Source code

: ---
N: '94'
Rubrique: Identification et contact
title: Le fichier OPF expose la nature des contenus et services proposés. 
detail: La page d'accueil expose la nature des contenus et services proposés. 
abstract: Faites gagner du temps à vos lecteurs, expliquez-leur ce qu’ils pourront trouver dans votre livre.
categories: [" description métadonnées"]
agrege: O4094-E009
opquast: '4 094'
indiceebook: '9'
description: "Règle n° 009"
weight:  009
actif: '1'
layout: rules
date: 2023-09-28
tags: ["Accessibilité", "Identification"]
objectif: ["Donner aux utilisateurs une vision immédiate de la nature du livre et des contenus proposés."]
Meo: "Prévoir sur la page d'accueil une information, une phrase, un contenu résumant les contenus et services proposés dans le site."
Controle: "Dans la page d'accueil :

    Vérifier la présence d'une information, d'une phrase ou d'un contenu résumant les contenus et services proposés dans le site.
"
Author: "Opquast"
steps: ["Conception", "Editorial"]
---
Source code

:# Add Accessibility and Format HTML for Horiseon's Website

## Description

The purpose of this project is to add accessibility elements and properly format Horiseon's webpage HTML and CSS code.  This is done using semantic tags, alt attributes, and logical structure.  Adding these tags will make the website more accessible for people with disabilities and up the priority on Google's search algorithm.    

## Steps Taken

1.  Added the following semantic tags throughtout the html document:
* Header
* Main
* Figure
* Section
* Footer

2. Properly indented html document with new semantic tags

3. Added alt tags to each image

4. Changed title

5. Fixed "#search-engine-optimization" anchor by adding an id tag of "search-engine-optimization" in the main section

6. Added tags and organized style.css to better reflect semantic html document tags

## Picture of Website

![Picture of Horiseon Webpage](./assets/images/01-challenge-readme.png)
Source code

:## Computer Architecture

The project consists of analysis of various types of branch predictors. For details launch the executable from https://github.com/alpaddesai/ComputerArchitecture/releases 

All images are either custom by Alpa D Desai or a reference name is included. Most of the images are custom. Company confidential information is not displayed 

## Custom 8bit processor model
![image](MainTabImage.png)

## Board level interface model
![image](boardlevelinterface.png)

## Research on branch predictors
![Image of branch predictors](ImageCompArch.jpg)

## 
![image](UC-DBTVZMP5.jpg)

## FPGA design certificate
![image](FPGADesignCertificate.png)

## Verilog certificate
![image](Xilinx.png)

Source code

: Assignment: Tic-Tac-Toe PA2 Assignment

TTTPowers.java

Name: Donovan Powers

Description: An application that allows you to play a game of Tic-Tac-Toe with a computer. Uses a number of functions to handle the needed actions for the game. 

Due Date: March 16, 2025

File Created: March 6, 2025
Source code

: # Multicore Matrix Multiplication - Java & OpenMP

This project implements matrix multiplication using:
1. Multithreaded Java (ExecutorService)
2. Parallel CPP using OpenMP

→ Assignment
Count the lines in the entries above that include the string "Horiseon", then give only that figure.

→ Written response
3